Work to complete. Give the listing again exactly, skipping any pictures it holds.

Entries shown.
━━━━━━━━━━━━━━━━
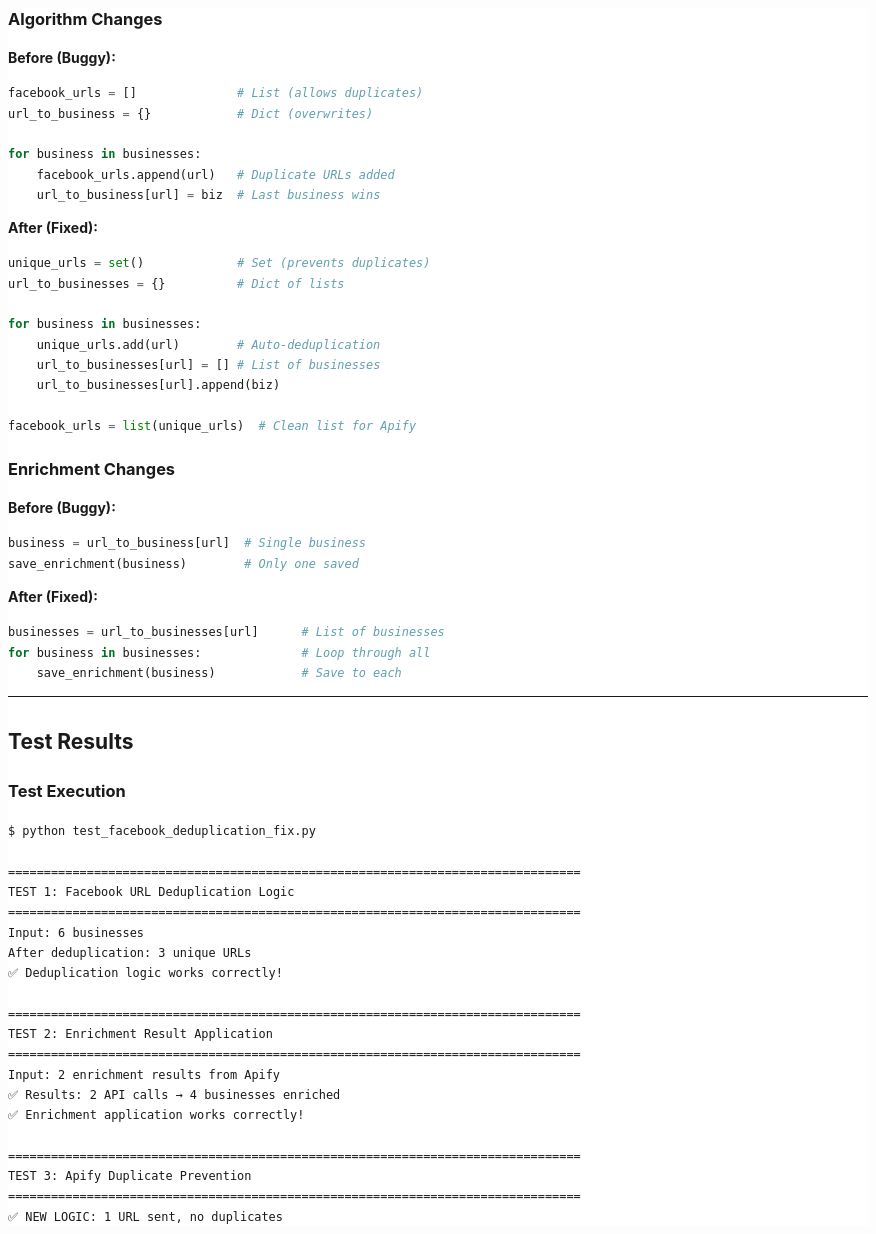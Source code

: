 ### Algorithm Changes

**Before (Buggy):**
```python
facebook_urls = []              # List (allows duplicates)
url_to_business = {}            # Dict (overwrites)

for business in businesses:
    facebook_urls.append(url)   # Duplicate URLs added
    url_to_business[url] = biz  # Last business wins
```

**After (Fixed):**
```python
unique_urls = set()             # Set (prevents duplicates)
url_to_businesses = {}          # Dict of lists

for business in businesses:
    unique_urls.add(url)        # Auto-deduplication
    url_to_businesses[url] = [] # List of businesses
    url_to_businesses[url].append(biz)

facebook_urls = list(unique_urls)  # Clean list for Apify
```

### Enrichment Changes

**Before (Buggy):**
```python
business = url_to_business[url]  # Single business
save_enrichment(business)        # Only one saved
```

**After (Fixed):**
```python
businesses = url_to_businesses[url]      # List of businesses
for business in businesses:              # Loop through all
    save_enrichment(business)            # Save to each
```

---

## Test Results

### Test Execution
```bash
$ python test_facebook_deduplication_fix.py

================================================================================
TEST 1: Facebook URL Deduplication Logic
================================================================================
Input: 6 businesses
After deduplication: 3 unique URLs
✅ Deduplication logic works correctly!

================================================================================
TEST 2: Enrichment Result Application
================================================================================
Input: 2 enrichment results from Apify
✅ Results: 2 API calls → 4 businesses enriched
✅ Enrichment application works correctly!

================================================================================
TEST 3: Apify Duplicate Prevention
================================================================================
✅ NEW LOGIC: 1 URL sent, no duplicates
```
━━━━━━━━━━━━━━━━
Answer section.
Source code

: ### Algorithm Changes

**Before (Buggy):**
```python
facebook_urls = []              # List (allows duplicates)
url_to_business = {}            # Dict (overwrites)

for business in businesses:
    facebook_urls.append(url)   # Duplicate URLs added
    url_to_business[url] = biz  # Last business wins
```

**After (Fixed):**
```python
unique_urls = set()             # Set (prevents duplicates)
url_to_businesses = {}          # Dict of lists

for business in businesses:
    unique_urls.add(url)        # Auto-deduplication
    url_to_businesses[url] = [] # List of businesses
    url_to_businesses[url].append(biz)

facebook_urls = list(unique_urls)  # Clean list for Apify
```

### Enrichment Changes

**Before (Buggy):**
```python
business = url_to_business[url]  # Single business
save_enrichment(business)        # Only one saved
```

**After (Fixed):**
```python
businesses = url_to_businesses[url]      # List of businesses
for business in businesses:              # Loop through all
    save_enrichment(business)            # Save to each
```

---

## Test Results

### Test Execution
```bash
$ python test_facebook_deduplication_fix.py

================================================================================
TEST 1: Facebook URL Deduplication Logic
================================================================================
Input: 6 businesses
After deduplication: 3 unique URLs
✅ Deduplication logic works correctly!

================================================================================
TEST 2: Enrichment Result Application
================================================================================
Input: 2 enrichment results from Apify
✅ Results: 2 API calls → 4 businesses enriched
✅ Enrichment application works correctly!

================================================================================
TEST 3: Apify Duplicate Prevention
================================================================================
✅ NEW LOGIC: 1 URL sent, no duplicates
```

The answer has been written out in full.